In the first post, the idea that reality extends beyond the realm of the tangible is presented. The first level of transcendence is the intangible domain of intuition, which is a form of thought. Thought itself is an intangible, as with many concepts that we use and believe every day. On another list one commenter observed that his "jar of 'meaning' is empty". Meaning is transcendent; it can't be weighed, measured, or thrown out with the trash. And what about the "meaning of meaning"? The word "meaning" does have a meaning or we wouldn't be able to use it. And the "meaning of the meaning of meaning"? Well, this demonstrates a hierarchy, all of which do have...meaning. In the world of the hierarchy of "domains", what would the next domain level above thought and intuition look like?



If level 1 is "sensate", and level 2 is extra-natural "intuition / thought", then we find that level 3 is "acquired through a second level of extra-natural faculties". And if Godel's theorems hold, the third level would be required to exist in order to validate the second level. So the third level fully encompasses the second level, just as the second level fully encompasses the first.



Think of two concentric spheres, with level 1 at the very center filling the smallest sphere, and level 2 between the level 1 sphere and the level 2 sphere. Level 3 would exist outside the other two spheres while encompassing them at the same time.
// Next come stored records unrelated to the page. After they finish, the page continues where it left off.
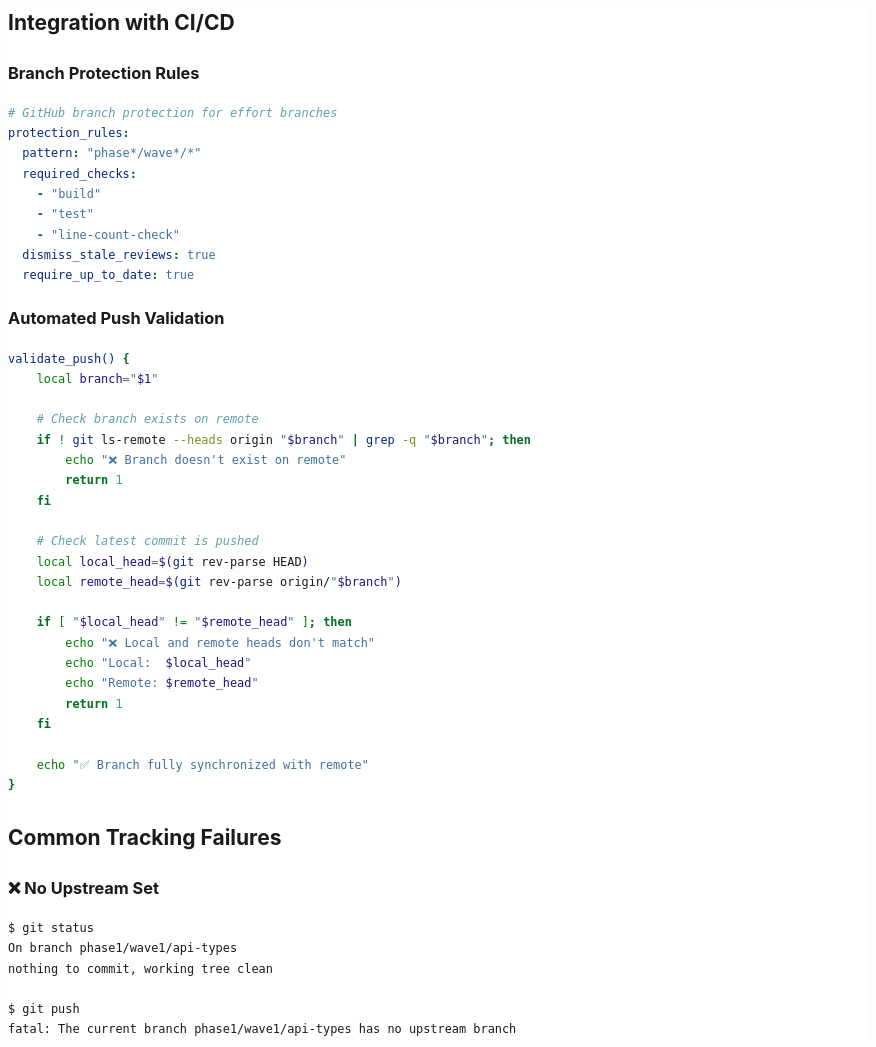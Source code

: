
 ```bash
```

## Integration with CI/CD

### Branch Protection Rules
```yaml
# GitHub branch protection for effort branches
protection_rules:
  pattern: "phase*/wave*/*"
  required_checks:
    - "build"
    - "test"
    - "line-count-check"
  dismiss_stale_reviews: true
  require_up_to_date: true
```

### Automated Push Validation
```bash
validate_push() {
    local branch="$1"
    
    # Check branch exists on remote
    if ! git ls-remote --heads origin "$branch" | grep -q "$branch"; then
        echo "❌ Branch doesn't exist on remote"
        return 1
    fi
    
    # Check latest commit is pushed
    local local_head=$(git rev-parse HEAD)
    local remote_head=$(git rev-parse origin/"$branch")
    
    if [ "$local_head" != "$remote_head" ]; then
        echo "❌ Local and remote heads don't match"
        echo "Local:  $local_head"
        echo "Remote: $remote_head"
        return 1
    fi
    
    echo "✅ Branch fully synchronized with remote"
}
```

## Common Tracking Failures

### ❌ No Upstream Set
```bash
$ git status
On branch phase1/wave1/api-types
nothing to commit, working tree clean

$ git push
fatal: The current branch phase1/wave1/api-types has no upstream branch
```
The "magesteria" are concentric spheres, and by the way, they are not magesteria at all: they are hierarchical domains, with the "sensate", natural empiricism fully enclosed by the other two "extranatural" domains.



This argument for the extra-extra-natural depends only upon logic and rational thought, and does not involve theism, deism, or fantasy in any way. And I am aware of the argument against Godel's theorems: must they have higher order validation in order for the theorems themselves to be known to be true? If so then they are true. If not, they are also true! But wait, maybe Godel's theorems don't apply to anything but math! However, math is just logic and rational thought appied to sets and numbers. So Godel's theorems must apply to logic and rational thought as well! That is the beauty of it.



Level 3; it's out there.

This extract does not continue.